Fn sadness! Steinhart OVR arrived today, ordered directly from steinhart and the damn date won't change. The has difficulty turning and there's a definite grind to it.

I searched the steinhart forums and found that there are some crown / QA issues.

So what a letdown. 
I'll have the wifey start the return/exchange process tomorrow hopefully.

Sent from my iPhone using Tapatalk


----------



## Javam

yankeexpress said:


> It looks very handsome in a conservative way. The movement inside is the killer feature.
> 
> I got this one from a catch and release at a redonkulous price after watching it sit on f29 for weeks as the price got reduced.
> 
> One of the least expensive HAQ, it has an ETA movement


Nice and you are right about the movement.

Thanks for posting the pictures, they help convince me my decision was the right one. I love those green hands, but it really would have cut down on its wrist time for me just because of outfit match.

They do almost make me want a second one though!

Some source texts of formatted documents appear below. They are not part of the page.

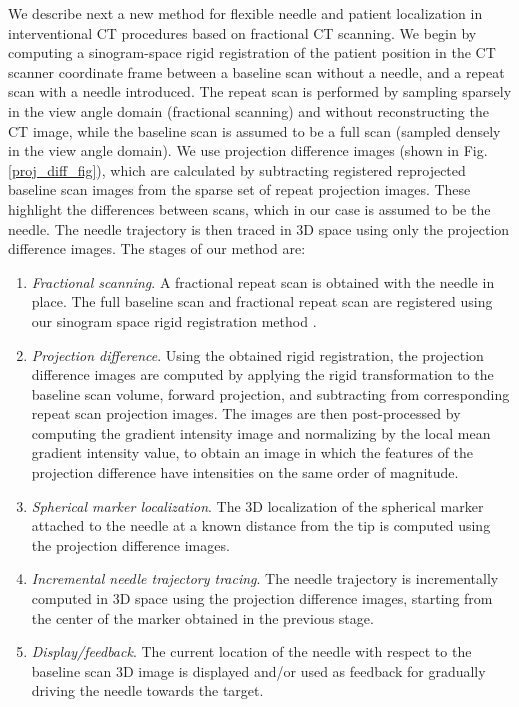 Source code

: We describe next a new method for flexible needle and patient localization in interventional CT procedures based on fractional CT scanning. We begin by computing a sinogram-space rigid registration of the patient position in the CT scanner coordinate frame between a baseline scan without a needle, and a repeat scan with a needle introduced. The repeat scan is performed by sampling sparsely in the view angle domain (fractional scanning) and without reconstructing the CT image, while the baseline scan is assumed to be a full scan (sampled densely in the view angle domain). We use projection difference images (shown in Fig. \ref{proj_diff_fig}), which are calculated by subtracting registered reprojected baseline scan images from the sparse set of repeat projection images. These highlight the differences between scans, which in our case is assumed to be the needle. The needle trajectory is then traced in 3D space using only the projection difference images. The stages of our method are:
\begin{enumerate}
\item \textit{Fractional scanning}. A fractional repeat scan is obtained with the needle in place. The full baseline scan and fractional repeat scan are registered using our sinogram space rigid registration method \cite{medan2017sparse}.
\item \textit{Projection difference}. Using the obtained rigid registration, the projection difference images are computed by applying the rigid transformation to the baseline scan volume, forward projection, and subtracting from corresponding repeat scan projection images. The images are then post-processed by computing the gradient intensity image and normalizing by the local mean gradient intensity value, to obtain an image in which the features of the projection difference have intensities on the same order of magnitude.
\item \textit{Spherical marker localization}. The 3D localization of the spherical marker attached to the needle at a known distance from the tip is computed using the projection difference images.
\item \textit{Incremental needle trajectory tracing}. The needle trajectory is incrementally computed in 3D space using the projection difference images, starting from the center of the marker obtained in the previous stage. 
\item \textit{Display/feedback}. The current location of the needle with respect to the baseline scan 3D image is displayed and/or used as feedback for gradually driving the needle towards the target.
\end{enumerate}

I have a Bulova 262 kHz chrono that cost a quarter of the price so it will be interesting to compare the time keeping of the two.

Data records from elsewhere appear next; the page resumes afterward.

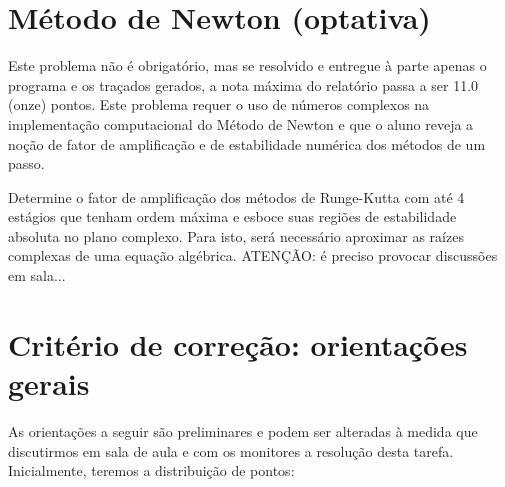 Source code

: \documentclass{article}
\begin{document}
\section{Método de Newton (optativa)}
Este problema não é obrigatório, mas se resolvido e entregue à parte apenas o programa e os traçados gerados, a nota máxima do relatório passa a ser 11.0 (onze) pontos. Este problema requer o uso de números complexos na implementação computacional do Método de Newton e que o aluno reveja a noção de fator de amplificação e de estabilidade numérica dos métodos de um passo. 


Determine o fator de amplificação dos métodos de Runge-Kutta com até 4 estágios que tenham ordem máxima e esboce suas regiões de estabilidade absoluta no plano complexo. Para isto, será necessário aproximar as  raízes complexas de uma equação algébrica. ATENÇÃO: é preciso provocar discussões em sala... 


\section{Critério de correção: orientações gerais}
As orientações a seguir são preliminares e podem ser alteradas à medida que discutirmos em sala de aula e com os monitores a resolução desta tarefa. Inicialmente, teremos a distribuição de pontos:
\end{document}
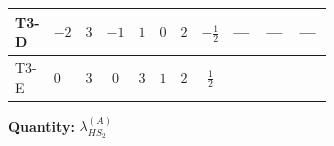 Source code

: \documentclass[8pt]{article}
\begin{document}
\begin{landscape}
\begin{longtable}{@{}llcccccc >{\raggedright\arraybackslash}p{0.21\linewidth} >{\raggedright\arraybackslash}p{0.21\linewidth} >{\raggedright\arraybackslash}p{0.21\linewidth}@{}}
\midrule
T3-D & $-2$ & $3$ & $-1$ & $1$ & $0$ & $2$ & $-\frac{1}{2}$ & --- & --- & --- \\
\midrule
T3-E & $0$ & $3$ & $0$ & $3$ & $1$ & $2$ & $\frac{1}{2}$ & \scriptsize\adjustbox{max width=\linewidth}{$\begin{gathered} +\frac{4}{3} \operatorname{Tr}\!\left({y_2}\,\left({y_2}\right)^{\dagger}\,{Y_e}\,\left({Y_e}\right)^{\dagger}\right)\end{gathered}$} & \scriptsize\adjustbox{max width=\linewidth}{$\begin{gathered} -\frac{8}{9} {\lambda_5} \left({\lambda_5}\right)^{*}\end{gathered}$} & \scriptsize\adjustbox{max width=\linewidth}{$\begin{gathered} +{g_1}^2 \left(4 {g_2}^2-\frac{15 {\lambda_{HS_2}^{(A)}}}{2}\right)\end{gathered}$} \\
\midrule
\bottomrule
\end{longtable}
\clearpage
\noindent\textbf{Quantity: }$\lambda_{HS_2}^{(A)}$\par\smallskip

\end{landscape}
\end{document}
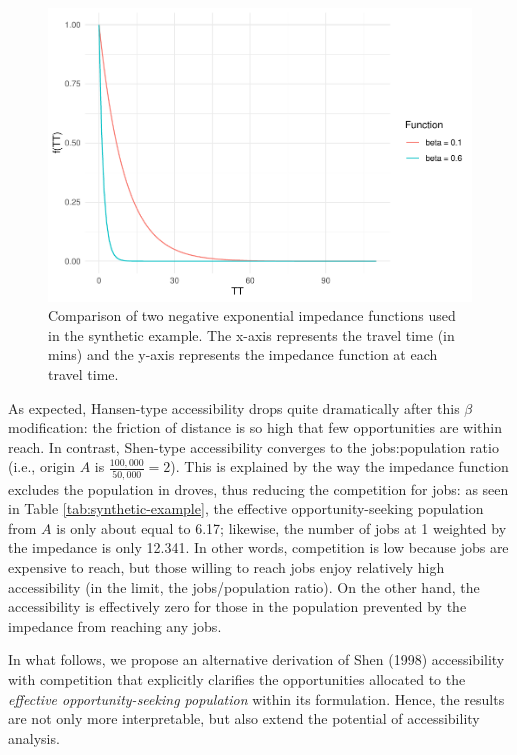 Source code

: \documentclass[]{elsarticle} %
\begin{document}
\begin{figure}
\includegraphics[width=1\linewidth]{Spatial-Availability-Refreshed_files/figure-latex/comparison-impedance-functions-synthetic-example-1} \caption{\label{fig:impedance-functions-comparison}Comparison of two negative exponential impedance functions used in the synthetic example. The x-axis represents the travel time (in mins) and the y-axis represents the impedance function at each travel time.}\label{fig:comparison-impedance-functions-synthetic-example}
\end{figure}

As expected, Hansen-type accessibility drops quite dramatically after
this \(\beta\) modification: the friction of distance is so high that
few opportunities are within reach. In contrast, Shen-type accessibility
converges to the jobs:population ratio (i.e., origin \(A\) is
\(\frac{100,000}{50,000} = 2\)). This is explained by the way the
impedance function excludes the population in droves, thus reducing the
competition for jobs: as seen in Table \ref{tab:synthetic-example}, the
effective opportunity-seeking population from \(A\) is only about equal
to 6.17; likewise, the number of jobs at 1 weighted by the impedance is
only 12.341. In other words, competition is low because jobs are
expensive to reach, but those willing to reach jobs enjoy relatively
high accessibility (in the limit, the jobs/population ratio). On the
other hand, the accessibility is effectively zero for those in the
population prevented by the impedance from reaching any jobs.

In what follows, we propose an alternative derivation of Shen (1998)
accessibility with competition that explicitly clarifies the
opportunities allocated to the \emph{effective opportunity-seeking
population} within its formulation. Hence, the results are not only more
interpretable, but also extend the potential of accessibility analysis.
\end{document}

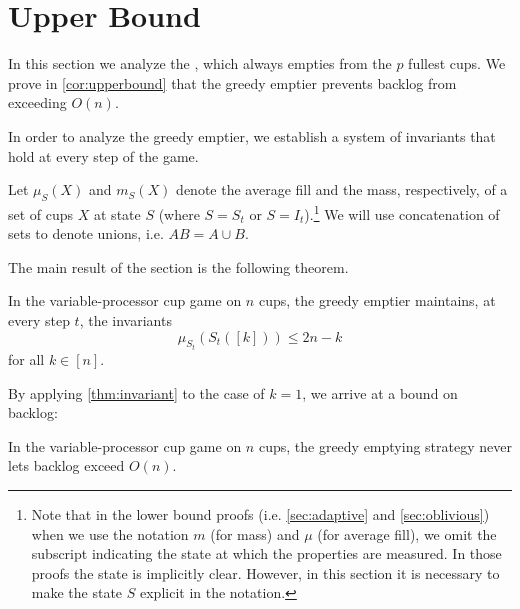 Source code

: \section{Upper Bound}\label{sec:upperBound}

In this section we analyze the , which always empties
from the $p$ fullest cups. We prove in \cref{cor:upperbound} that the
greedy emptier prevents backlog from exceeding $O(n)$. 

In order to analyze the greedy emptier, we establish a system of invariants
that hold at every step of the game. 

Let $\mu_S(X)$ and $m_S(X)$ denote the average fill and the mass, respectively,
of a set of cups $X$ at state $S$ (where $S=S_t$ or $S=I_t$).\footnote{Note that
in the lower bound proofs (i.e. \cref{sec:adaptive} and 
\cref{sec:oblivious}) when we use the notation $m$ (for mass) and $\mu$ (for
average fill), we omit the subscript indicating the state at which the
properties are measured. In those proofs the state is implicitly clear.
However, in this section it is necessary to make the state $S$ explicit in
the notation.} We will use concatenation of sets to
denote unions, i.e. $AB = A\cup B$. 

The main result of the section is the following theorem.  
\begin{theorem}
  \label{thm:invariant}
  In the variable-processor cup game on $n$ cups, the greedy
  emptier maintains, at every step $t$,
  the invariants
  \begin{equation}
    \label{eq:invariants}
      \mu_{S_t}(S_t([k])) \le 2n-k
  \end{equation}
  for all  $k \in [n]$.
\end{theorem}

By applying \cref{thm:invariant} to the case of $k = 1$, we arrive at a bound on backlog:
\begin{corollary}
  In the variable-processor cup game on $n$ cups, the greedy
  emptying strategy never lets backlog exceed $O(n)$.
  \label{cor:upperbound}
\end{corollary}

Sent from my iPhone using Tapatalk


----------



## Javam

Spartan247 said:


> I ordered it from Jomashop and the site said in stock. After three days with no shipping confirmation I called. Apparently it's on back order. I ordered it before in April and after two months of waiting with no ETA I cancelled that order. Looks like I get to play the waiting game again.
> 
> Sent from my iPhone using Tapatalk


Sorry to hear that. I have not used Jomashop, but I have heard similar stories from others who have.

I am in the uk and used a uk seller, arrived next day, but it's going to the hike the price up for you I suspect.

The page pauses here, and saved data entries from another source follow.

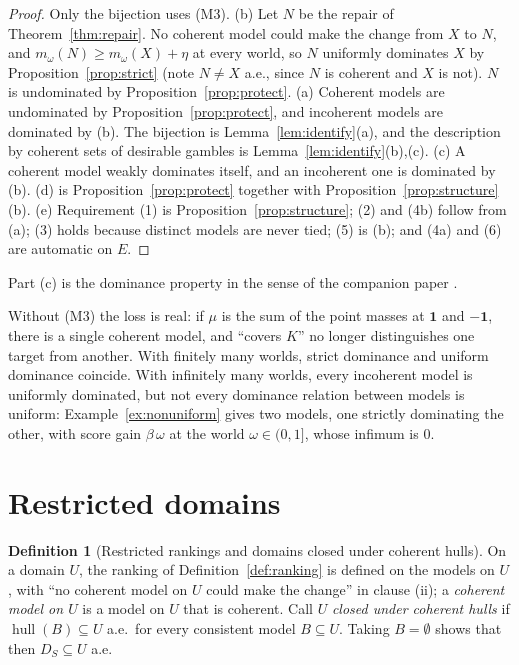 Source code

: \documentclass[11pt]{article}
\newcommand{\one}{\mathbf{1}}
\newcommand{\hull}{\operatorname{hull}}
\theoremstyle{plain}
\theoremstyle{definition}
\newtheorem{definition}[theorem]{Definition}
\theoremstyle{remark}
\begin{document}
\begin{proof}
Only the bijection uses (M3). (b) Let $N$ be the repair of Theorem~\ref{thm:repair}. No coherent
model could make the change from $X$ to $N$, and $m_\omega(N)\ge m_\omega(X)+\eta$ at every
world, so $N$ uniformly dominates $X$ by Proposition~\ref{prop:strict} (note $N\ne X$ a.e.,
since $N$ is coherent and $X$ is not). $N$ is undominated by Proposition~\ref{prop:protect}.
(a) Coherent models are undominated by Proposition~\ref{prop:protect}, and incoherent models are
dominated by (b). The bijection is Lemma~\ref{lem:identify}(a), and the description by coherent
sets of desirable gambles is Lemma~\ref{lem:identify}(b),(c). (c) A coherent model weakly
dominates itself, and an incoherent one is dominated by (b). (d) is
Proposition~\ref{prop:protect} together with Proposition~\ref{prop:structure}(b). (e)
Requirement (1) is Proposition~\ref{prop:structure}; (2) and (4b) follow from (a); (3) holds
because distinct models are never tied; (5) is (b); and (4a) and (6) are automatic on $E$.
\end{proof}

Part (c) is the dominance property in the sense of the companion paper \cite{KCMcompanion}.

Without (M3) the loss is real: if $\mu$ is the sum of the point masses at $\one$ and $-\one$,
there is a single coherent model, and ``covers $K$'' no longer distinguishes one target from
another. With finitely many worlds, strict dominance and uniform dominance coincide. With infinitely many
worlds, every incoherent model is uniformly dominated, but not every dominance relation between
models is uniform: Example~\ref{ex:nonuniform} gives two models, one strictly dominating the
other, with score gain $\beta\,\omega$ at the world $\omega\in(0,1]$, whose infimum is $0$.

\section{Restricted domains}\label{sec:domains}

\begin{definition}[Restricted rankings and domains closed under coherent hulls]\label{def:restricted-domain}
On a domain $U$, the ranking of Definition~\ref{def:ranking} is defined on the models on $U$,
with ``no coherent model on $U$ could make the change'' in clause (ii); a \emph{coherent model
on $U$} is a model on $U$ that is coherent. Call $U$ \emph{closed under coherent hulls} if
$\hull(B)\subseteq U$ a.e.\ for every consistent model $B\subseteq U$. Taking $B=\emptyset$
shows that then $D_S\subseteq U$ a.e.
\end{definition}
\end{document}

Send me a private message if you would like the details though

Sent from my iPhone using Tapatalk


----------



## Rhorya

Let's see, I'm still waiting on my Zenton M45 custom PVD watch, my NFW Chris Kyle Patriot watch, and my Panerai 00029 GMT to show up. Wonder which one will be first? Pics to follow.


Sent from my iPhone using Tapatalk Pro


----------



## Alex_B.

I made a ridiculous offer on a new 36mm blue glycine, got a counter offer of $299 which i could not refuse so it's on it's way. Got a good deal i think.


----------



## Gorlis

Quite hard to find, but this beauty is coming my way


----------



## eljay

iuam said:


> that's kinda cool. I wonder why they placed the day window right where they did? it doesn't seem aligned or centered on anything. Also, I don't get the "DAY DATE" on the dial; might as well add "TIME". but overall not bad.


The movement is designed to display at the top of the dial, so that position is probably 51.4° (360/7) off centre.


----------



## DMCBanshee

Just got this Titanium, love it for the price


----------



## DC guy

How's this for affordable? I put in a token bid when it was at .99. Tonight I was shocked to get notified I won it for $5.50 plus $14 shipping.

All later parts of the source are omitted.